2. Materials and Methods

2.1. Materials

Berry juice (50 mL; ingredients: various berries, lychee vinegar, mulberry vinegar, aronia extract, grape juice, mixed berry juice, blackcurrant juice, grape seed extract, acerola extract , acai extract, pectin, noni powder, fructose, L-cysteine monohydro, L-ascorbic acid, citric acid, B-complex vitamins, 77 fruits and vegeta), prebotic (AKK FormulaTM; ingredients: banana enzymes, xylooligosaccharide, lactitol).

2.2. Participants and Study Design

This study was designed as a controlled and double-blinded study. This clinical study was approved by the ethics committee of the Antai Medical Care Corporation Antai Tian-Sheng Memorial Hospital (IRB No. 19-081-B). Subjects returned their written consent forms before the study.

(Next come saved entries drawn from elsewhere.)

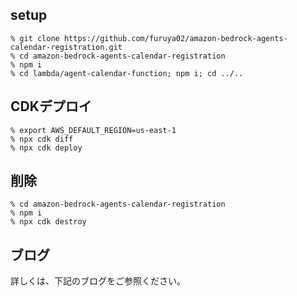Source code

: ## setup

```
% git clone https://github.com/furuya02/amazon-bedrock-agents-calendar-registration.git
% cd amazon-bedrock-agents-calendar-registration
% npm i
% cd lambda/agent-calendar-function; npm i; cd ../..
```

## CDKデプロイ

```
% export AWS_DEFAULT_REGION=us-east-1
% npx cdk diff
% npx cdk deploy
```

## 削除


```
% cd amazon-bedrock-agents-calendar-registration
% npm i
% npx cdk destroy
```

## ブログ

詳しくは、下記のブログをご参照ください。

40 subjects were enrolled in this study and allocated them (in a ratio 1 : 1) to juice group or juice with prebiotic (juice-XOS) group. The eligible volunteers were recruited from healthy adults over 20 years old and did not contradict the following the exclusion criteria. The exclusion criteria contained: i) pregnant or breastfeeding woman; ii) menopausal woman; iii) metabolic disorders; iv) kidney diseases; v) liver diseases; vi) cardiovascular diseases; vii) constant drug use; viii) skin disorders; ix) allergy to food, drugs, or cosmetics; and x) the treatments of esthetic medicine (intense pulse light, medical peelings, or laser therapy) before 4 weeks of the study. Subjects were required to intake a bottle of juice or juice-XOS for 8 weeks. The skin, biochemical, and anthropometric measurement analyses were conducted at weeks 0, 4, and 8.

2.3. Skin Measurement

Skin brightness was analyzed by a Chroma Meter MM500 (Minolta, Japan); the degree of skin brightness was indicated by L* value (L* range: 0-100). Skin moisture was analyzed by a Corneometer CM825 (Courage + Khazaka Electroni, Germany); the skin moisture was determined by the change of the dielectric constant in skin surface. Skin elasticity was analyzed by a Soft Plus (Callegari 1930, Italy); the measured value was defined by the calculation of stress/deformation after suction (field: 0-50 u.c.). Skin, UV, and brown spots were analyzed by a VISIA® Complexion Analysis (Canfield Scientific, U.S.A.); the instrument used UV photography to profile skin marks, pigmentation, and discoloration of surface and subsurface.

2.4. Statistical Analysis

The experimental results were analyzed by Student’s t-test in EXCEL, as p < 0.05 considered significant.

3. Results and Discussion

In this study, we used XOS rather than GOS to assess the skin improvement effect given that the clinical exploration of XOS is scarce. All subjects accomplished the clinical study and complied with the clinical protocol in the study. There was no any adverse effect as reported by participants and the results of biochemical analysis.

3.1. Body Composition

Several studies have unveiled the benefit of prebiotics for weight management, thus the anthropometric measurement was also included in this study 23. In light of the recruitment criteria, normal and overweight individuals would participate in this study. Note that the definition of overweight [body mass index (BMI) ≥ 24 (kg/m2)] abided by the official information by the Ministry of Health and Welfare in Taiwan. The results of body composition for normal and overweight people were separately analyzed considering the basis of appropriate comparison (Table 1). The distributions of overweight participants in juice group (30 %) and juice-XOS group (35%) were similar. As compared with the baseline results, the improving effect of XOS on weight loss in overweight population was not obviously observed; by contrast, the mean levels of visceral fat grade, waistline, and hipeline in normal population were significantly ameliorated after XOS intervention. The disparaging results of weight management may be due, in part, to the low amount of XOS here. Based on the previous efforts by other groups, 1.2-2 g of XOS could not reach the remarkable improving effect for body composition in humans although the abundance of beneficial bacteria (e.g., Lactobacillus spp. and Bifidobacterium spp.) in the GI tract was increased 24, 25. Hence, the efficacy of XOS on weight management requires further investigation.

3.2. Skin Health

The improving effects of juice-XOS on skin parameters appeared after 4-week intervention, and the progresses of amelioration extended to the end of study (Table 2).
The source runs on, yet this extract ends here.